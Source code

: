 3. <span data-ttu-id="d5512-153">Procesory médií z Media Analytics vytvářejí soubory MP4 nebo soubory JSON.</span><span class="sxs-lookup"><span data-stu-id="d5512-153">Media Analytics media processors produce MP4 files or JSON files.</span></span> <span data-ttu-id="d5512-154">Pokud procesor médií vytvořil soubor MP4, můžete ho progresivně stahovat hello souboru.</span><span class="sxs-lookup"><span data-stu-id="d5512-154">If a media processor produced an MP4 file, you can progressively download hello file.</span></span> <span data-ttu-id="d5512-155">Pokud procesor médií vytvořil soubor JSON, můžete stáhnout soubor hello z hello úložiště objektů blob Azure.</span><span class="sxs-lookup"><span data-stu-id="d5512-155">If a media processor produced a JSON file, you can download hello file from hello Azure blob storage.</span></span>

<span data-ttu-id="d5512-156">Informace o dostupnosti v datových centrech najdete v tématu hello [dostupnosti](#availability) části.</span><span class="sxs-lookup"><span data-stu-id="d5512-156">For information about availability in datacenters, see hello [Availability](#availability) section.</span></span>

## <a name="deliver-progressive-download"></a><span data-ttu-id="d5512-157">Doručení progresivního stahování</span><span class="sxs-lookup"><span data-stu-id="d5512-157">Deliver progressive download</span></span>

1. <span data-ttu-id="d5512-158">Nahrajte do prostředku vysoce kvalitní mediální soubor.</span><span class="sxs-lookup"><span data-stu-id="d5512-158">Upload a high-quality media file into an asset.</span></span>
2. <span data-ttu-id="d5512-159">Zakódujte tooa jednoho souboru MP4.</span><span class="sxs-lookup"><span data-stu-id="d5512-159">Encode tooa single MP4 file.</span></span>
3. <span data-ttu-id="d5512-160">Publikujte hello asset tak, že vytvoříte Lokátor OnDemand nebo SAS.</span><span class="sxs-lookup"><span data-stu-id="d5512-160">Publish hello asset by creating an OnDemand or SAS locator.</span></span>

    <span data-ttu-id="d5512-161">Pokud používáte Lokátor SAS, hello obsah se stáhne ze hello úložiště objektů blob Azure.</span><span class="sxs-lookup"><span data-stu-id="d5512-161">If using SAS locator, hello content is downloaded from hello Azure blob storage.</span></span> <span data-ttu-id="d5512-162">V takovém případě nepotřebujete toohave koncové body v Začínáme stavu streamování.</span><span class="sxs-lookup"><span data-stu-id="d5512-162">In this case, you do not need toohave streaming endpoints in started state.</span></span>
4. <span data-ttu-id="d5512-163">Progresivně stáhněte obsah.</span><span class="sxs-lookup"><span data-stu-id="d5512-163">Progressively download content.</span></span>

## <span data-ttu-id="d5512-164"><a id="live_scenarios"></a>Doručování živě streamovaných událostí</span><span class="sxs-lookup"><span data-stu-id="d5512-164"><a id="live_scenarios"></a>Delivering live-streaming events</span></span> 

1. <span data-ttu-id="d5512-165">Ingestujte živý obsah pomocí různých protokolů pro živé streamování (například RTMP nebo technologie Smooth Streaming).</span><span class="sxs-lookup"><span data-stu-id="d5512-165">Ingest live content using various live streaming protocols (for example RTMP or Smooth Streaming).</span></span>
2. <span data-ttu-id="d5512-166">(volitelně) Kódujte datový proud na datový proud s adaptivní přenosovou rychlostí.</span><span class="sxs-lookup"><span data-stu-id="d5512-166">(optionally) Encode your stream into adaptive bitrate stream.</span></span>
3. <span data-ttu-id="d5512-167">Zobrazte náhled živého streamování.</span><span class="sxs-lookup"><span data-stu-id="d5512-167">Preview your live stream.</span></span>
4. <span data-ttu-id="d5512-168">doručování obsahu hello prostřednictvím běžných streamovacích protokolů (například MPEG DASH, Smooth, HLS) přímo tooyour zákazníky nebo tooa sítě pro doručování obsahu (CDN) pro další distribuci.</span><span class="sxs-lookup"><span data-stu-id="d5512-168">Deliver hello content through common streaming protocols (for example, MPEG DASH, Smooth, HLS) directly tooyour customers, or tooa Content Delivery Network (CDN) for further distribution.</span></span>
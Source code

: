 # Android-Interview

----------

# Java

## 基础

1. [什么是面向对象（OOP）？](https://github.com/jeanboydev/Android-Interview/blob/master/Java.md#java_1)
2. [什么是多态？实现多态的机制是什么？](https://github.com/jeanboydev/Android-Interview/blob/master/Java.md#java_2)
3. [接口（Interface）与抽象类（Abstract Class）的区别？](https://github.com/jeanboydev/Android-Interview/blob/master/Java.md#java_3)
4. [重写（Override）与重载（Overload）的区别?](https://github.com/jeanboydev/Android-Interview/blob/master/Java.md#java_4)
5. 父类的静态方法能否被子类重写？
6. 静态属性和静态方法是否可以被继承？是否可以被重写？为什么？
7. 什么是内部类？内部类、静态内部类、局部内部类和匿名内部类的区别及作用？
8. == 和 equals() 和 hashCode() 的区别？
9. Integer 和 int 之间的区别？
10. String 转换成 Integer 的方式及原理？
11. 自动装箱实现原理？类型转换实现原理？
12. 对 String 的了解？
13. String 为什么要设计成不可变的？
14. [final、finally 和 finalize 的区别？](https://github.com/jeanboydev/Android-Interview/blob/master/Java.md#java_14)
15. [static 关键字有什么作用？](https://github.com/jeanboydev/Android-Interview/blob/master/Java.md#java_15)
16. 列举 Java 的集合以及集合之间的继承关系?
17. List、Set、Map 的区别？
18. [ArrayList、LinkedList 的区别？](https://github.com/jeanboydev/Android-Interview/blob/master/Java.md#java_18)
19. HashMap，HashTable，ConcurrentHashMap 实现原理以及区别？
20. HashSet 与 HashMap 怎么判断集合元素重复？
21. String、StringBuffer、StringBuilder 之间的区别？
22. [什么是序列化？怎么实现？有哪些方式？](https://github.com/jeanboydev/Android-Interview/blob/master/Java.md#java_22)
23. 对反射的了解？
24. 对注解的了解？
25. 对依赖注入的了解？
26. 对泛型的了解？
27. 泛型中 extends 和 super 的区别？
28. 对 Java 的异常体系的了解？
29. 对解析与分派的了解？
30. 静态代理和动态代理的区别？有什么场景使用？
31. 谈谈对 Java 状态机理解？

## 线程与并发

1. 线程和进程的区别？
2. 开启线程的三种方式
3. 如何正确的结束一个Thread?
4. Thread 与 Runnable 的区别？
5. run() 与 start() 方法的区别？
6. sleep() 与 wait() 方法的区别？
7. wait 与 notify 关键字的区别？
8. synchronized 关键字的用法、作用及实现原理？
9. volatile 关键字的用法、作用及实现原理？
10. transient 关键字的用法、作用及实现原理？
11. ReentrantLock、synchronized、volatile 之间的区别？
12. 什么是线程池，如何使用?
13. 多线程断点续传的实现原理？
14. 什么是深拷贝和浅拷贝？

◆ Task item:
Restate the material exactly as given.

◆ Result of the exercise:
Source code

: 3. <span data-ttu-id="d5512-153">Procesory médií z Media Analytics vytvářejí soubory MP4 nebo soubory JSON.</span><span class="sxs-lookup"><span data-stu-id="d5512-153">Media Analytics media processors produce MP4 files or JSON files.</span></span> <span data-ttu-id="d5512-154">Pokud procesor médií vytvořil soubor MP4, můžete ho progresivně stahovat hello souboru.</span><span class="sxs-lookup"><span data-stu-id="d5512-154">If a media processor produced an MP4 file, you can progressively download hello file.</span></span> <span data-ttu-id="d5512-155">Pokud procesor médií vytvořil soubor JSON, můžete stáhnout soubor hello z hello úložiště objektů blob Azure.</span><span class="sxs-lookup"><span data-stu-id="d5512-155">If a media processor produced a JSON file, you can download hello file from hello Azure blob storage.</span></span>

<span data-ttu-id="d5512-156">Informace o dostupnosti v datových centrech najdete v tématu hello [dostupnosti](#availability) části.</span><span class="sxs-lookup"><span data-stu-id="d5512-156">For information about availability in datacenters, see hello [Availability](#availability) section.</span></span>

## <a name="deliver-progressive-download"></a><span data-ttu-id="d5512-157">Doručení progresivního stahování</span><span class="sxs-lookup"><span data-stu-id="d5512-157">Deliver progressive download</span></span>

1. <span data-ttu-id="d5512-158">Nahrajte do prostředku vysoce kvalitní mediální soubor.</span><span class="sxs-lookup"><span data-stu-id="d5512-158">Upload a high-quality media file into an asset.</span></span>
2. <span data-ttu-id="d5512-159">Zakódujte tooa jednoho souboru MP4.</span><span class="sxs-lookup"><span data-stu-id="d5512-159">Encode tooa single MP4 file.</span></span>
3. <span data-ttu-id="d5512-160">Publikujte hello asset tak, že vytvoříte Lokátor OnDemand nebo SAS.</span><span class="sxs-lookup"><span data-stu-id="d5512-160">Publish hello asset by creating an OnDemand or SAS locator.</span></span>

    <span data-ttu-id="d5512-161">Pokud používáte Lokátor SAS, hello obsah se stáhne ze hello úložiště objektů blob Azure.</span><span class="sxs-lookup"><span data-stu-id="d5512-161">If using SAS locator, hello content is downloaded from hello Azure blob storage.</span></span> <span data-ttu-id="d5512-162">V takovém případě nepotřebujete toohave koncové body v Začínáme stavu streamování.</span><span class="sxs-lookup"><span data-stu-id="d5512-162">In this case, you do not need toohave streaming endpoints in started state.</span></span>
4. <span data-ttu-id="d5512-163">Progresivně stáhněte obsah.</span><span class="sxs-lookup"><span data-stu-id="d5512-163">Progressively download content.</span></span>

## <span data-ttu-id="d5512-164"><a id="live_scenarios"></a>Doručování živě streamovaných událostí</span><span class="sxs-lookup"><span data-stu-id="d5512-164"><a id="live_scenarios"></a>Delivering live-streaming events</span></span> 

1. <span data-ttu-id="d5512-165">Ingestujte živý obsah pomocí různých protokolů pro živé streamování (například RTMP nebo technologie Smooth Streaming).</span><span class="sxs-lookup"><span data-stu-id="d5512-165">Ingest live content using various live streaming protocols (for example RTMP or Smooth Streaming).</span></span>
2. <span data-ttu-id="d5512-166">(volitelně) Kódujte datový proud na datový proud s adaptivní přenosovou rychlostí.</span><span class="sxs-lookup"><span data-stu-id="d5512-166">(optionally) Encode your stream into adaptive bitrate stream.</span></span>
3. <span data-ttu-id="d5512-167">Zobrazte náhled živého streamování.</span><span class="sxs-lookup"><span data-stu-id="d5512-167">Preview your live stream.</span></span>
4. <span data-ttu-id="d5512-168">doručování obsahu hello prostřednictvím běžných streamovacích protokolů (například MPEG DASH, Smooth, HLS) přímo tooyour zákazníky nebo tooa sítě pro doručování obsahu (CDN) pro další distribuci.</span><span class="sxs-lookup"><span data-stu-id="d5512-168">Deliver hello content through common streaming protocols (for example, MPEG DASH, Smooth, HLS) directly tooyour customers, or tooa Content Delivery Network (CDN) for further distribution.</span></span>
Source code

: # Android-Interview

----------

# Java

## 基础

1. [什么是面向对象（OOP）？](https://github.com/jeanboydev/Android-Interview/blob/master/Java.md#java_1)
2. [什么是多态？实现多态的机制是什么？](https://github.com/jeanboydev/Android-Interview/blob/master/Java.md#java_2)
3. [接口（Interface）与抽象类（Abstract Class）的区别？](https://github.com/jeanboydev/Android-Interview/blob/master/Java.md#java_3)
4. [重写（Override）与重载（Overload）的区别?](https://github.com/jeanboydev/Android-Interview/blob/master/Java.md#java_4)
5. 父类的静态方法能否被子类重写？
6. 静态属性和静态方法是否可以被继承？是否可以被重写？为什么？
7. 什么是内部类？内部类、静态内部类、局部内部类和匿名内部类的区别及作用？
8. == 和 equals() 和 hashCode() 的区别？
9. Integer 和 int 之间的区别？
10. String 转换成 Integer 的方式及原理？
11. 自动装箱实现原理？类型转换实现原理？
12. 对 String 的了解？
13. String 为什么要设计成不可变的？
14. [final、finally 和 finalize 的区别？](https://github.com/jeanboydev/Android-Interview/blob/master/Java.md#java_14)
15. [static 关键字有什么作用？](https://github.com/jeanboydev/Android-Interview/blob/master/Java.md#java_15)
16. 列举 Java 的集合以及集合之间的继承关系?
17. List、Set、Map 的区别？
18. [ArrayList、LinkedList 的区别？](https://github.com/jeanboydev/Android-Interview/blob/master/Java.md#java_18)
19. HashMap，HashTable，ConcurrentHashMap 实现原理以及区别？
20. HashSet 与 HashMap 怎么判断集合元素重复？
21. String、StringBuffer、StringBuilder 之间的区别？
22. [什么是序列化？怎么实现？有哪些方式？](https://github.com/jeanboydev/Android-Interview/blob/master/Java.md#java_22)
23. 对反射的了解？
24. 对注解的了解？
25. 对依赖注入的了解？
26. 对泛型的了解？
27. 泛型中 extends 和 super 的区别？
28. 对 Java 的异常体系的了解？
29. 对解析与分派的了解？
30. 静态代理和动态代理的区别？有什么场景使用？
31. 谈谈对 Java 状态机理解？

## 线程与并发

1. 线程和进程的区别？
2. 开启线程的三种方式
3. 如何正确的结束一个Thread?
4. Thread 与 Runnable 的区别？
5. run() 与 start() 方法的区别？
6. sleep() 与 wait() 方法的区别？
7. wait 与 notify 关键字的区别？
8. synchronized 关键字的用法、作用及实现原理？
9. volatile 关键字的用法、作用及实现原理？
10. transient 关键字的用法、作用及实现原理？
11. ReentrantLock、synchronized、volatile 之间的区别？
12. 什么是线程池，如何使用?
13. 多线程断点续传的实现原理？
14. 什么是深拷贝和浅拷贝？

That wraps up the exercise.